Si No Man’s Land comportait quelques idées de mise en scène que l’on ne reprocherait pas à un premier long-métrage, L’Enfer était déjà pavé de clichés sociaux, affectifs et de chichis visuels agaçants. Avec Eyes of War, Danis Tanović revient à ses premières amours, et à ses plus gros défauts : à trop vouloir choquer, il fait de ses personnages, de son sujet et consécutivement de son film, un tissu de stéréotypes sans intelligence.
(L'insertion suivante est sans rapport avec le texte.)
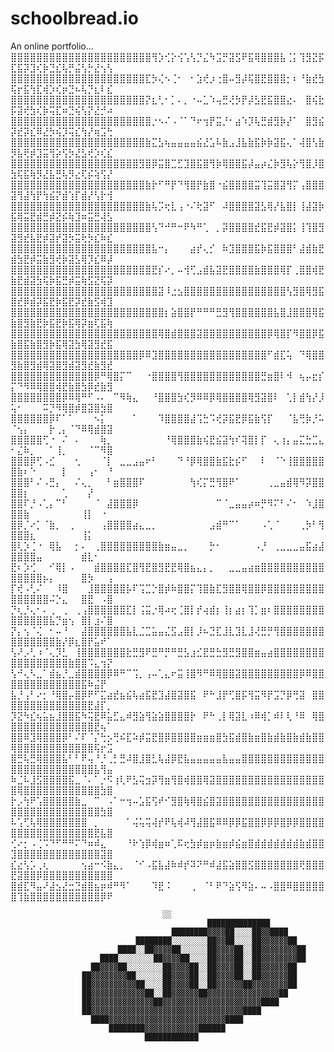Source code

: # schoolbread.io
An online portfolio...
⣿⣿⣿⣿⣿⣿⣿⣿⣿⣿⣿⣿⣿⣿⣿⣿⣿⣿⣿⣿⣿⣿⢻⡱⢊⡕⢪⢡⢣⡙⣌⠳⣩⡛⣽⣫⠟⣯⢿⣿⣿⣿⣧⢈⡅⢹⣻⣝⡯⣏⣯⡽⣹⢎⡷⣙⣎⢧⡛⣬⢣⡓⣜⢢⢣⠀
⣿⣿⣿⣿⣿⣿⣿⣿⣿⣿⣿⣿⣿⣿⣿⣿⣿⣿⣿⣿⣿⣏⡳⢌⠢⢈⠂⠀⠂⣱⢞⡰⢐⣿⠤⣻⡼⢯⣿⣟⣿⣿⣿⡂⠆⠘⣷⣞⣳⢯⡖⣯⢳⣏⢾⡱⢎⡶⣙⠦⢧⡙⣆⠇⣎⠀
⣿⣿⣿⣿⣿⣿⣿⣿⣿⣿⣿⣿⣿⣿⣿⣿⣿⣿⣿⣿⣿⡝⣆⢃⠂⡁⠄⡀⠐⠤⣁⠱⢤⣛⢜⡳⡟⡼⣣⣟⣯⣿⣿⣔⠄⠀⣿⢮⣗⡯⣽⢞⣳⢎⡷⢭⣏⠶⣙⢮⢣⡝⣜⡚⠴⠀
⣿⣿⣿⣿⣿⣿⣿⣿⣿⣿⣿⣿⣿⣿⣿⣿⣿⣿⣿⣿⣿⣿⡐⠢⠌⠠⠈⠁⠙⠖⢲⡟⣭⡘⠂⣴⠱⡹⢧⣛⣾⣻⡷⡜⠁⠀⣿⣻⣮⡽⣞⡽⣎⠿⣜⡳⢮⡹⢭⣎⢳⡜⢶⣩⢓⠀
⣿⣿⣿⣿⣿⣿⣿⣿⣿⣿⣿⣿⣿⣿⣿⣿⣿⣿⣿⣿⣿⣷⣍⣣⢦⣤⣤⣤⣤⣮⣜⣡⠧⣷⣠⣸⣧⣷⣯⡷⡷⣽⣯⢄⠁⢼⣿⢣⣷⡻⣧⢟⡾⣹⣭⢻⡵⢫⡳⣜⣣⢞⡱⢎⣎⠀
⣿⣿⣿⣿⣿⣿⣿⣿⣿⣿⣿⣿⣿⣿⣿⣿⣿⣿⣿⣿⣻⣿⡿⣭⣿⣉⣋⣹⣿⣯⣿⢻⡷⢿⣿⣿⣯⡼⣤⡴⣌⡷⣻⢧⡕⢻⣿⡸⣿⣳⢯⣯⢷⡻⣜⣧⣛⢧⡻⣔⢏⡮⢵⢫⡜⠀
⣿⣿⣿⣿⣿⣿⣿⣿⣿⣿⣿⣿⣿⣿⣿⣿⣿⣿⣿⣿⣿⣷⡗⠋⠛⡟⠙⢻⣿⡟⣷⣿⠐⣮⣿⣿⣿⣿⣭⢹⣭⣿⣽⢻⡍⢠⣿⣿⣿⣽⢻⣼⢳⡟⢳⣮⡝⣾⢱⡏⣾⡜⢣⡗⢺⠀
⣿⣿⣿⣿⣿⣿⣿⣿⣿⣿⣿⣿⣿⣿⣿⣿⣿⣿⣿⣿⣿⣷⢧⡩⢖⣇⢠⠐⠌⢗⣽⠋⠀⠼⣿⣿⣿⣿⣽⣣⢿⡜⣧⣿⡇⢸⣼⣽⡷⣯⢿⣭⣟⣾⣛⡾⣝⡮⢷⣹⠶⣭⣛⢼⣣⠀
⣿⣿⣿⣿⣿⣿⣿⣿⣿⣿⣿⣿⣿⣿⣿⣿⣿⣿⣿⣿⣿⣿⢣⠙⠚⠛⠒⠟⠳⠛⢁⠀⡀⡽⣿⣿⣿⣿⣞⣯⣟⡾⣽⣿⡅⢸⢹⣿⣻⣽⣻⣞⣧⣟⡾⣽⡞⣽⡳⣭⢗⡳⣎⠷⣎⠀
⣿⣿⣿⣿⣿⣿⣿⣿⣿⣿⣿⣿⣿⣿⣿⣿⣿⣿⣿⣿⣿⣿⣧⠒⡄⠀⠀⠀⣴⡞⢄⡊⠀⠷⣹⣿⣿⣿⣯⡷⣯⣿⣿⣿⠃⣼⣾⣷⣟⣾⣳⣟⡾⣭⣷⣻⢞⡷⣽⣣⢿⡹⣎⠿⡼⠀
⣿⣿⣿⣿⣿⣿⣿⣿⣿⣿⣿⣿⣿⣿⣿⣿⣿⣿⣿⣿⣿⣿⣟⡎⠔⡀⠤⢺⢋⣠⣾⣧⣽⣟⣿⣿⣿⣿⣷⣿⣿⣿⢿⡏⢀⣿⣿⢾⣟⣷⣟⣾⣽⣳⢯⡷⣯⣛⡾⣭⢷⣫⣝⢯⡽⠀
⣿⣿⣿⣿⣿⣿⣿⣿⣿⣿⣿⣿⣿⣿⣿⣿⣿⣿⣿⣿⣿⣿⣿⣽⠸⣐⣢⣿⣿⣿⣿⣿⣿⣿⣿⣿⣿⣿⣿⣿⣿⣿⣿⢣⣻⣿⢿⣻⣯⣿⣞⡿⣾⡽⣯⣟⡷⣯⣟⡽⣞⣷⣫⢾⣹⠀
⣿⣿⣿⣿⣿⣿⣿⣿⣿⣿⣿⣿⣿⣿⣿⣿⣿⣿⣿⣿⣿⣿⣿⣿⡆⣵⣿⣿⡟⠛⠛⠛⣛⣻⢻⣿⣿⣿⣿⣿⣿⣧⣿⣸⣿⣿⣿⢿⣯⣷⣿⣻⣷⣟⡷⣯⣟⡷⣯⢿⡽⣶⢏⣯⢷⠀
⣿⣿⣿⣿⣿⣿⣿⣿⣿⣿⣿⣿⣿⣿⣿⣿⣿⣿⣿⣿⣿⣿⣿⢿⣿⣾⣿⣿⣿⣽⣿⣿⣿⣿⣿⣿⣿⣿⣿⣿⡿⢿⣿⡏⠻⣿⣿⡿⣯⣷⣿⣯⣷⣿⣻⡷⣯⢿⣽⣳⢿⣽⣻⣞⣯⠀
⣿⣿⣿⣿⣿⣿⣿⣿⣿⣿⣿⣿⣿⣿⣿⣿⣿⣿⣿⣿⡿⠿⣹⣿⣿⣿⣿⣿⣿⣿⣿⣿⣿⣿⣿⣿⣿⣿⣿⣿⠋⣾⣏⢥⠀⠙⢿⣿⣿⣻⣷⣿⣻⣾⢿⣽⣿⣻⣾⣽⣻⣞⣷⣻⣞⠀
⣿⣿⣿⣿⣿⣿⣿⣿⣿⣿⣿⣿⣿⡿⠛⢿⣿⡍⠉⠀⠀⠐⣿⣿⣿⣿⢻⣿⣿⣿⣿⣿⣿⣿⣿⣿⣿⣿⣿⣛⣶⣿⠇⠺⠀⢦⡤⣖⡎⡍⠙⠻⠿⢿⣿⣿⢾⣟⣷⣿⣳⡿⣞⣷⣻⠀
⣿⣿⣿⣿⣿⣿⣿⣿⡿⠿⢿⠛⠋⠠⠄⠀⠉⠻⢷⣄⠀⠀⠘⣿⣿⣿⣳⢎⡻⠿⠿⡿⢿⣿⣿⣿⣿⢿⣻⣽⣿⠇⠀⢁⡇⣾⢳⡜⡸⢥⠂⠀⠀⠀⠭⡙⠻⢿⣿⡾⣿⣽⣿⣳⣿⠀
⣿⣿⣿⣿⣿⣿⡿⠏⠁⠁⠀⠀⠀⠢⡅⠀⠀⠀⠀⠁⠀⠀⠀⠹⣿⣿⣿⣿⣼⢩⣓⠩⢞⡽⣯⣟⡿⣯⣷⢫⡏⠀⠀⠈⣧⢛⡷⡘⠥⠈⢢⡄⠀⠀⠀⡗⢀⡄⠈⠙⠿⢿⣾⣿⣽⠀
⣿⣿⣿⣿⣿⢋⠐⠀⠌⠀⠄⠀⠀⠀⢷⡀⠀⠀⠀⠀⠀⠀⠀⠀⠘⢿⣿⣿⣿⣷⢮⣟⣮⣽⢳⠎⢽⣿⡇⡏⠀⢄⢰⡄⣤⣍⣓⣉⣄⠂⣌⠷⡀⠀⠀⠁⢸⡀⠀⠀⠀⠈⠉⠻⣿⠀
⣿⣿⣿⡿⢋⠠⣊⠀⠀⠀⢂⠀⠀⠀⠈⡇⠀⣀⣀⣠⣤⠖⠃⠀⠀⠀⠙⠘⡿⢿⣿⣿⣷⣯⣗⡮⠋⠀⠀⠇⠀⠈⠑⢸⣿⣿⣿⣿⣿⣿⣷⠆⠑⠀⠀⠀⠀⡇⠀⠀⠀⢠⠂⠀⠘⠀
⣿⣿⣿⠃⠌⠠⣛⡄⠀⠀⠌⢄⡀⠀⠀⠃⣶⣿⣿⣿⠏⠀⠀⠀⠀⠀⠀⠀⢳⢎⡍⣛⢻⣿⠟⠁⠀⠀⠀⠀⢀⣀⣤⣾⢿⠻⡽⣿⣿⣿⣿⡆⠀⠀⠀⠀⠀⢁⠀⠀⠀⡜⠀⠀⠀⠀
⣿⣿⠏⡘⠠⢁⡄⠉⠃⠀⠀⠀⠀⠈⠀⣼⣿⣿⣿⡿⠀⠀⠀⠀⠀⠀⠀⠀⠀⠀⠀⠀⠉⠈⣀⣤⣤⡴⠶⡛⠻⠍⠃⠌⠂⠀⠱⣸⣿⣿⣿⣷⠀⠀⠀⠀⠀⠀⠀⠀⢸⡇⠀⠐⠀⠀
⣿⡿⡈⠔⡁⠈⣷⡀⠀⢀⠀⠀⠀⠀⢠⣿⣿⣿⣿⣴⣄⣀⡀⠀⠀⠀⠀⠀⠀⠀⠀⣠⣾⠛⠉⠁⠀⠀⠀⠠⢁⠈⠀⠀⠀⢀⡳⠃⢻⣿⣿⣿⣆⠀⠀⠀⠀⠀⠀⠀⢸⡅⠀⠀⠀⠀
⣿⢇⡱⢈⠐⠀⢿⣧⠀⠀⡂⠄⠀⢀⣿⣿⣿⣿⣿⣿⣿⣿⣿⣷⣶⣤⣀⡀⠀⠀⠀⡓⠂⠀⠀⠀⠀⠀⠠⡘⠀⢀⣀⣀⣀⣤⣯⣴⣼⣿⣿⣿⣿⣤⠀⠀⠀⠀⠀⠀⣾⣇⠂⠀⠀⠀
⣟⠆⡱⢊⠀⠀⠊⢿⡇⠠⠀⠀⠀⣾⣿⣿⣿⣿⣏⣿⢻⣟⣿⣻⣟⣟⢿⣿⣦⣄⡄⡀⠀⠀⣀⣀⣤⣴⣶⣿⣿⣿⣿⣿⣿⣿⣿⣿⣿⣿⣿⣿⣿⣿⡦⡄⠀⠀⠀⠀⣿⡳⠀⠀⢠⠀
⡏⢞⠠⢃⠌⠀⠀⠸⣿⠀⠀⠀⣸⣿⣿⣿⣿⣿⡧⠏⢩⣉⡑⣿⡾⠷⣿⣿⡍⢹⣿⣷⣏⣻⣿⣿⢿⣿⣿⡿⣿⣿⣿⣿⣿⣿⣿⣿⣿⣿⣿⣿⣿⣿⣿⠬⡑⣄⠀⠀⣿⣟⠀⠠⣿⠀
⡙⢆⡘⢄⠂⠄⢀⠀⢀⠀⢀⢠⣿⣿⣿⣿⣿⣿⣏⡇⢨⣭⡐⢿⠴⢖⢈⣿⡇⡞⢴⣾⡆⢸⡆⣴⡆⢹⡁⣶⠆⣿⣿⣿⣿⣿⣿⣿⣿⣿⣿⣿⣿⣿⣿⣧⡙⣶⢢⠀⣿⡇⣰⠌⣿⠀
⡝⡄⢢⠈⢌⠀⠂⠤⠘⠀⠀⣼⣿⣿⣿⣿⣿⣿⣧⣇⣈⣉⣥⣤⣌⣫⣠⣿⡇⡸⠦⣙⣏⣸⣇⣹⣇⣸⢜⣛⡛⢻⣿⣿⣿⣿⣿⣿⣿⣿⣿⣿⣿⣿⣿⣿⣷⡜⡿⣆⣿⡟⣥⠞⠁⠀
⢣⠜⡠⢃⠰⠈⢄⡹⣃⠀⢸⣿⣿⣿⣿⣿⣿⣿⣗⣛⣻⠟⣛⠛⡛⠛⣛⣣⣰⣊⣟⣛⣓⣻⣛⣻⣿⣿⣶⣤⣴⣿⣿⣿⣿⣿⣿⣿⣿⣿⣿⣿⣿⣿⣿⣿⣿⣿⣷⣿⣿⠩⣄⢲⡝⠀
⢣⠚⢄⠣⣀⠁⣾⣦⡘⣀⣾⣿⣿⣿⣿⡿⠿⠛⠉⢩⡀⢠⠤⢁⣄⠖⣭⢸⣿⠻⠛⠿⢿⣿⣿⣽⣿⣿⣿⣿⣿⣿⣿⣿⣿⡿⠿⣿⣿⣿⣿⣿⣿⣿⣿⣿⣿⣿⣿⣿⣯⠷⣬⡟⠀⠀
⣧⡘⢠⠃⠔⡂⠘⢿⣿⡤⣿⡿⠟⠋⣍⣴⣞⣦⣮⢧⣴⣯⣟⣹⣼⣿⣽⣿⣯⠀⠟⠓⣸⡟⢋⣿⡯⢻⣭⠻⡟⣩⡙⡿⢛⣽⠀⣿⣿⣿⣿⣿⣿⣿⣿⣿⣿⣿⣿⣿⣿⣟⣼⡏⡀⠀
⡹⣝⠳⣎⢦⣥⣦⣸⣿⣿⣯⠳⢭⣟⠿⣥⣋⣄⠾⣻⣵⢻⣵⣵⣿⣿⣿⣿⡗⠀⠟⠓⢀⡇⢿⣽⣇⠰⠿⢾⡁⠾⠇⢇⠘⠿⠀⢿⣿⣿⣿⣿⣿⣿⣿⣿⣿⣿⣿⣿⣿⣿⣟⢦⠁⠀
⣿⣿⠿⣹⢿⣿⣿⣿⡿⠃⠌⠏⠈⡌⢓⡢⢛⠮⣏⠵⡾⣭⣟⣿⡿⣿⣿⣿⣿⣶⣶⣶⣿⣳⣯⣾⣿⣷⣶⣿⣷⣾⣷⣿⣷⣾⣷⣿⣿⢿⣿⣿⣿⣿⣿⣿⣿⣿⣿⣿⣿⣿⢯⡖⣩⠀
⣿⣛⢧⣛⢿⣿⣿⣿⣧⠃⠃⠟⢤⠘⡘⢀⡃⣛⠼⣿⣸⣿⣃⢧⣼⡿⣟⣧⣤⣤⣤⣤⣤⣧⣤⣤⣿⣿⣿⣿⣿⣿⣿⣿⣿⣿⣿⣿⣿⣿⣿⣿⣿⣿⣿⣿⣿⣿⣿⣿⣿⣿⣧⢻⣤⠀
⠷⣈⠧⣸⣫⣿⣿⣿⣿⣯⣀⠈⠄⠁⡐⠫⢰⢇⠟⣣⢭⣲⡽⢻⣶⢻⣿⢾⣿⣿⢿⣽⣿⣿⣿⣿⣿⣿⣿⣿⣿⣿⣿⣿⣿⣿⣿⣿⣿⣿⢿⣿⣿⣿⣿⣿⣿⣿⣿⣿⣿⣿⣿⣳⣿⠀
⡗⡠⢳⠟⢡⣿⣿⣿⣿⣿⣷⣀⠀⠉⠀⠠⠁⠒⢲⠤⣡⣯⢫⠞⠊⣻⣿⢷⢿⣿⣮⣿⣽⣿⣿⣿⣿⣿⣿⣿⣿⣿⣿⣿⣿⣿⣿⣿⣿⣿⣿⣿⣿⣿⣿⣿⣿⣿⣿⣿⣿⣿⣿⣳⣿⠀
⠧⢡⢋⢧⢿⣿⣿⣿⣿⣿⣿⣿⠀⡀⠀⠀⠀⠀⠁⢬⢥⢭⢼⡞⠟⢧⢾⠼⢻⣼⣿⣯⠿⠿⡿⡿⣯⣿⣿⡿⡿⡿⣿⡿⡿⣿⣿⣿⣿⣿⣿⣿⣿⣿⣿⣿⣿⣿⣿⣿⣿⣿⣟⣧⣿⠀
⢊⠔⡂⠠⢈⠩⠙⠋⠛⠛⠍⠙⠶⠾⣄⠀⠀⠀⠘⠗⢱⡿⢾⣶⠶⢁⠯⢖⣳⡾⣶⡶⣷⣶⡾⣮⣶⣿⣾⣾⣾⣾⣾⣾⣾⣷⣾⣿⣿⣹⣿⣿⣿⣿⣿⣿⣿⣿⣿⣿⣿⣿⣿⣽⣿⠀
⣎⣔⢣⡡⢀⢆⠀⠀⠀⠀⠀⢢⣴⠒⠪⣷⣄⡀⠀⠈⠊⠠⣯⣧⣼⠷⠾⡞⠽⠝⠛⠾⣼⣯⣵⣿⣿⣫⣿⣿⣿⣿⣿⣿⣿⢟⣿⣿⣿⣟⣽⣿⣿⡿⣿⣿⣿⣿⣿⣿⣿⣿⣿⣿⣿⠀
⣿⣾⣏⠻⣤⠜⣼⣢⣜⣒⣙⣾⣿⣦⡶⠾⠛⠻⠁⠀⠀⠀⠹⣟⠨⠀⠀⠀⢀⠀⠈⠃⠟⠙⣵⢫⠻⣵⠄⠤⠠⣿⣿⠿⣿⣿⣿⣿⣿⣿⢹⣷⣿⣿⣿⣿⣿⣿⣿⣿⣿⣿⣿⡿⠟⠀                                                                                        
                                                                                        
                                                                                        
                                                                                        
                                                                                        
                                                                                        
                                      ░░                                                
                                                ██████████████                          
                                        ████████▓▓▓▓██░░░░██▓▓████                      
                                ████████░░░░░░░░██▓▓██░░░░██▓▓▓▓▓▓██                    
                            ████░░██▓▓▓▓██░░░░░░██▓▓▓▓██░░██▓▓▓▓▓▓▓▓██                  
                        ████░░░░░░░░██▓▓▓▓██░░░░██▓▓▓▓██░░██▓▓▓▓▓▓▓▓██                  
                      ██▓▓▓▓██░░░░░░░░██▓▓▓▓██░░██▓▓▓▓██░░██▓▓▓▓▓▓██                    
                    ██▓▓▓▓▓▓▓▓██░░░░░░██▓▓▓▓██░░██▓▓▓▓██░░██▓▓▓▓▓▓██                    
                    ██▓▓▓▓▓▓▓▓▓▓██░░░░██▓▓▓▓██░░██▓▓▓▓▓▓██▓▓▓▓▓▓▓▓██                    
                    ██▓▓▓▓▓▓▓▓▓▓▓▓██░░██▓▓▓▓▓▓██▓▓▓▓▓▓▓▓▓▓▓▓▓▓▓▓██                      
                    ██▓▓▓▓▓▓▓▓▓▓▓▓▓▓██▓▓▓▓▓▓▓▓▓▓▓▓▓▓▓▓▓▓▓▓▓▓████                        
                    ██▓▓▓▓▓▓▓▓▓▓▓▓▓▓▓▓▓▓▓▓▓▓▓▓▓▓▓▓▓▓▓▓▓▓████                            
                      ████▓▓▓▓▓▓▓▓▓▓▓▓▓▓▓▓▓▓▓▓▓▓▓▓▓▓████                                
                          ████████▓▓▓▓▓▓▓▓▓▓▓▓██████                                    
                                  ████████████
Existe-t-il encore un réalisateur capable de filmer la guerre ? Danis Tanović navigue ici entre la mise en scène d’un des conflits les plus importants de la fin du siècle dernier et sa mise en abyme au travers d’un personnage de photographe traumatisé par ce qu’il a vu et enregistré. Tout un pan du sujet était donc d’étudier l’idée de la médiation, de l’altération du regard par l’objectif, et de la confrontation de l’homme et du professionnel. Tanović ne s’intéresse, d’une part, jamais réellement aux attributs de son personnage : son métier reste un détail, ses relations amoureuses, amicales et familiales semblent uniquement faire office de liens logiques et de moments obligatoires qui « remplissent » un scénario mal ficelé. D’autre part, le centre narratif, Mark, est logé à la même enseigne : il n’existe qu’en tant que démonstration du traumatisme, il n’est qu’illustration, et ne prend jamais vie. Photographe en quête de reconnaissance internationale, Mark part en compagnie de son meilleur ami, David, prendre quelques clichés d’un Kurdistan qui subit les premiers assauts irakiens avant l’extermination organisée par le régime de Saddam Hussein. La construction du film ressemble fort à celle de Voyage au bout de l’enfer, bien que parasitée par un flash-back inutile dans la première moitié du film : Eyes of War s’ouvre ainsi sur le bonheur conjugal qui précède le départ des deux reporters ; vient ensuite l’épisode militaire pur qui entraine une dernière partie post-traumatique d’impossible retour à la vie normale. Mais Tanović ne réussit jamais à insuffler ni le moindre déséquilibre dans une introduction bien plate, ni la moindre humanité ou le moindre trouble dans la mise en scène des horreurs de la guerre et des conséquences psychologiques de ces dernières sur Mark. Il faut dire que la suggestion n’est pas son fort.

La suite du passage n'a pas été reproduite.